● Exercise aim
Report each line of the data that contains the string "around".

● Listed entries
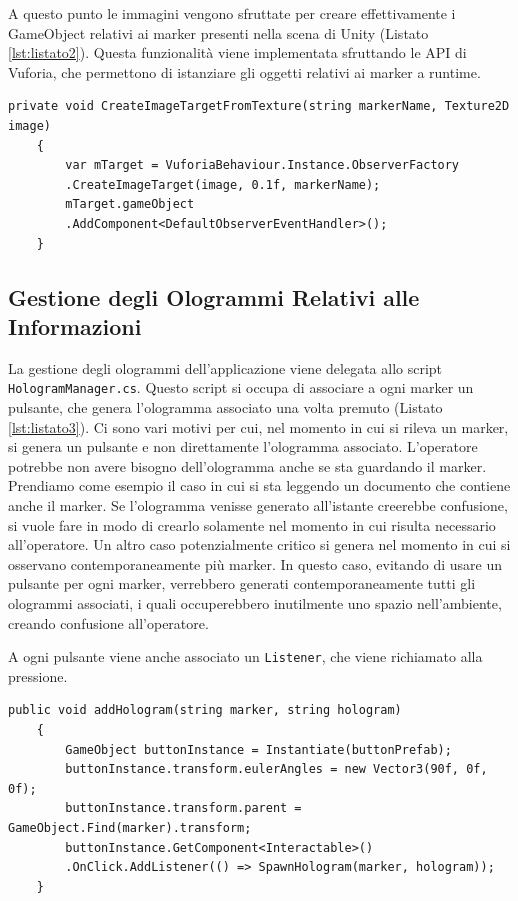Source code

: A questo punto le immagini vengono sfruttate per creare effettivamente i GameObject relativi ai marker presenti nella scena di Unity (Listato \ref{lst:listato2}).
Questa funzionalità viene implementata sfruttando le API di Vuforia, che permettono di istanziare gli oggetti relativi ai marker a runtime.

\lstset{language=[Sharp]C, numbers=left}
\begin{lstlisting}[caption={Metodo richiamato per creare i target in base alle immagini scaricate precedentemente.}, label=lst:listato2]
    private void CreateImageTargetFromTexture(string markerName, Texture2D image)
    {
        var mTarget = VuforiaBehaviour.Instance.ObserverFactory
        .CreateImageTarget(image, 0.1f, markerName);
        mTarget.gameObject
        .AddComponent<DefaultObserverEventHandler>();
    }
\end{lstlisting}

\subsection{Gestione degli Ologrammi Relativi alle Informazioni}
La gestione degli ologrammi dell'applicazione viene delegata allo script \texttt{HologramManager.cs}.
Questo script si occupa di associare a ogni marker un pulsante, che genera l'ologramma associato una volta premuto (Listato \ref{lst:listato3}).
Ci sono vari motivi per cui, nel momento in cui si rileva un marker, si genera un pulsante e non direttamente l'ologramma associato.
L'operatore potrebbe non avere bisogno dell'ologramma anche se sta guardando il marker. Prendiamo come esempio il caso in cui si sta leggendo un documento che contiene anche il marker. Se l'ologramma venisse generato all'istante creerebbe confusione, si vuole fare in modo di crearlo solamente nel momento in cui risulta necessario all'operatore.
Un altro caso potenzialmente critico si genera nel momento in cui si osservano contemporaneamente più marker. In questo caso, evitando di usare un pulsante per ogni marker, verrebbero generati contemporaneamente tutti gli ologrammi associati, i quali occuperebbero inutilmente uno spazio nell'ambiente, creando confusione all'operatore.

A ogni pulsante viene anche associato un \texttt{Listener}, che viene richiamato alla pressione.

\lstset{language=[Sharp]C, numbers=left}
\begin{lstlisting}[caption={Metodo richiamato per associare un bottone ad ogni marker.}, label=lst:listato3]
    public void addHologram(string marker, string hologram)
    {
        GameObject buttonInstance = Instantiate(buttonPrefab);
        buttonInstance.transform.eulerAngles = new Vector3(90f, 0f, 0f);
        buttonInstance.transform.parent = GameObject.Find(marker).transform;
        buttonInstance.GetComponent<Interactable>()
        .OnClick.AddListener(() => SpawnHologram(marker, hologram));
    }
\end{lstlisting}

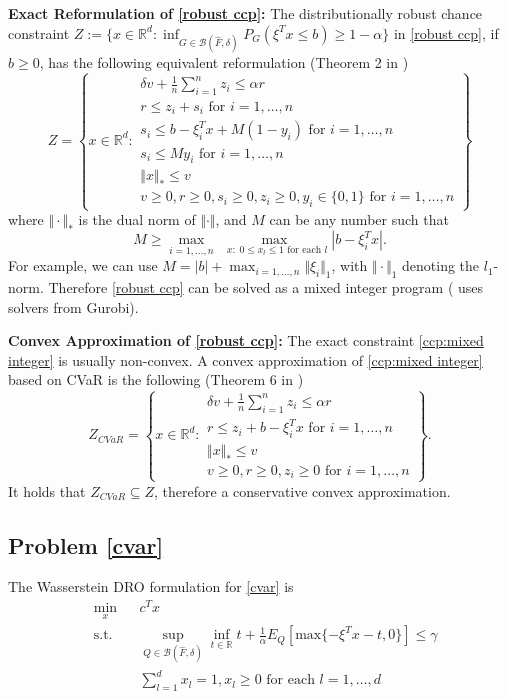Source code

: \documentclass[11pt]{article}
\newcommand{\abs}[1]{\left \vert #1 \right\vert}
\newcommand{\R}{\mathbb{R}}
\begin{document}
\textbf{Exact Reformulation of \eqref{robust ccp}: }The distributionally robust chance constraint $Z:=\{x\in \R^d:\inf_{G\in \mathcal B(\hat F,\delta)}P_G(\xi^Tx\leq b)\geq 1-\alpha\}$ in \eqref{robust ccp}, if $b\geq 0$, has the following equivalent reformulation (Theorem 2 in \cite{xie2019distributionally})
\begin{equation}\label{ccp:mixed integer}
Z=\left\{x\in\R^d:\begin{array}{l}
\delta v+ \frac{1}{n}\sum_{i=1}^nz_i\leq \alpha r\\
r\leq z_i+s_i\text{ for }i=1,\ldots,n\\
s_i\leq b-\xi_i^Tx+M(1-y_i)\text{ for }i=1,\ldots,n\\
s_i\leq My_i\text{ for }i=1,\ldots,n\\
\Vert x\Vert_*\leq v\\
v\geq 0,r\geq 0, s_i\geq 0,z_i\geq 0,y_i\in\{0,1\}\text{ for }i=1,\ldots,n
\end{array}\right\}
\end{equation}
where $\Vert\cdot \Vert_*$ is the dual norm of $\Vert \cdot \Vert$, and $M$ can be any number such that
$$M\geq \max_{i=1,\ldots,n}\max_{\;\;x:\;0\leq x_l\leq 1\text{ for each }l}\abs{b-\xi_i^Tx}.$$
For example, we can use $M=\abs{b} + \max_{i=1,\ldots,n}\Vert \xi_i\Vert_1$, with $\Vert \cdot\Vert_1$ denoting the $l_1$-norm. Therefore \eqref{robust ccp} can be solved as a mixed integer program (\cite{xie2019distributionally} uses solvers from Gurobi).

\textbf{Convex Approximation of \eqref{robust ccp}: }The exact constraint \eqref{ccp:mixed integer} is usually non-convex. A convex approximation of \eqref{ccp:mixed integer} based on CVaR is the following (Theorem 6 in \cite{xie2019distributionally})
\begin{equation}\label{ccp:cvar}
Z_{CVaR}=\left\{x\in\R^d:\begin{array}{l}
\delta v+ \frac{1}{n}\sum_{i=1}^nz_i\leq \alpha r\\
r\leq z_i+b-\xi_i^Tx\text{ for }i=1,\ldots,n\\
\Vert x\Vert_*\leq v\\
v\geq 0,r\geq 0,z_i\geq 0\text{ for }i=1,\ldots,n
\end{array}\right\}.
\end{equation}
It holds that $Z_{CVaR}\subseteq Z$, therefore a conservative convex approximation.

\subsection{Problem \eqref{cvar}}
The Wasserstein DRO formulation for \eqref{cvar} is
\begin{equation}\label{robust cvar}
\begin{aligned}
& \underset{x}{\text{min}}
& & c^Tx \\
& \text{s.t.}
& &\sup_{Q\in\mathcal B(\hat F,\delta)} \inf_{t\in\R}t+\frac{1}{\alpha}E_Q[\text{max}\{-\xi^Tx-t,0\}]\leq \gamma\\
&& & \sum_{l=1}^dx_l=1,x_l\geq 0\text{ for each }l=1,\ldots,d
\end{aligned}
\end{equation}
\end{document}
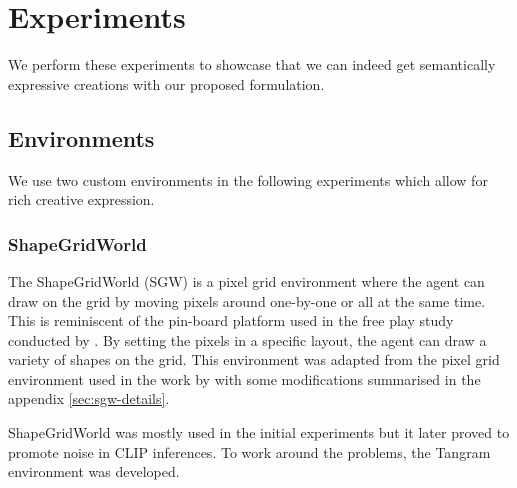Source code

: \chapter{Experiments}
\label{sec:experiments}

We perform these experiments to showcase that we can indeed get semantically expressive creations with our proposed formulation.


\section{Environments}

We use two custom environments in the following experiments which allow for rich creative expression.

\subsection{ShapeGridWorld}
\label{sec:sgw}
The ShapeGridWorld (SGW) is a pixel grid environment where the agent can draw on the grid by moving pixels around one-by-one or all at the same time.
This is reminiscent of the pin-board platform used in the free play study conducted by \citet{diggs}.
By setting the pixels in a specific layout, the agent can draw a variety of shapes on the grid.
This environment was adapted from the pixel grid environment used in the work by \citet{rair} with some modifications summarised in the appendix \ref{sec:sgw-details}.


ShapeGridWorld was mostly used in the initial experiments but it later proved to promote noise in CLIP inferences.
To work around the problems, the Tangram environment was developed.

● Answer box
The ShapeGridWorld (SGW) is a pixel grid environment where the agent can draw on the grid by moving pixels around one-by-one or all at the same time.
To work around the problems, the Tangram environment was developed.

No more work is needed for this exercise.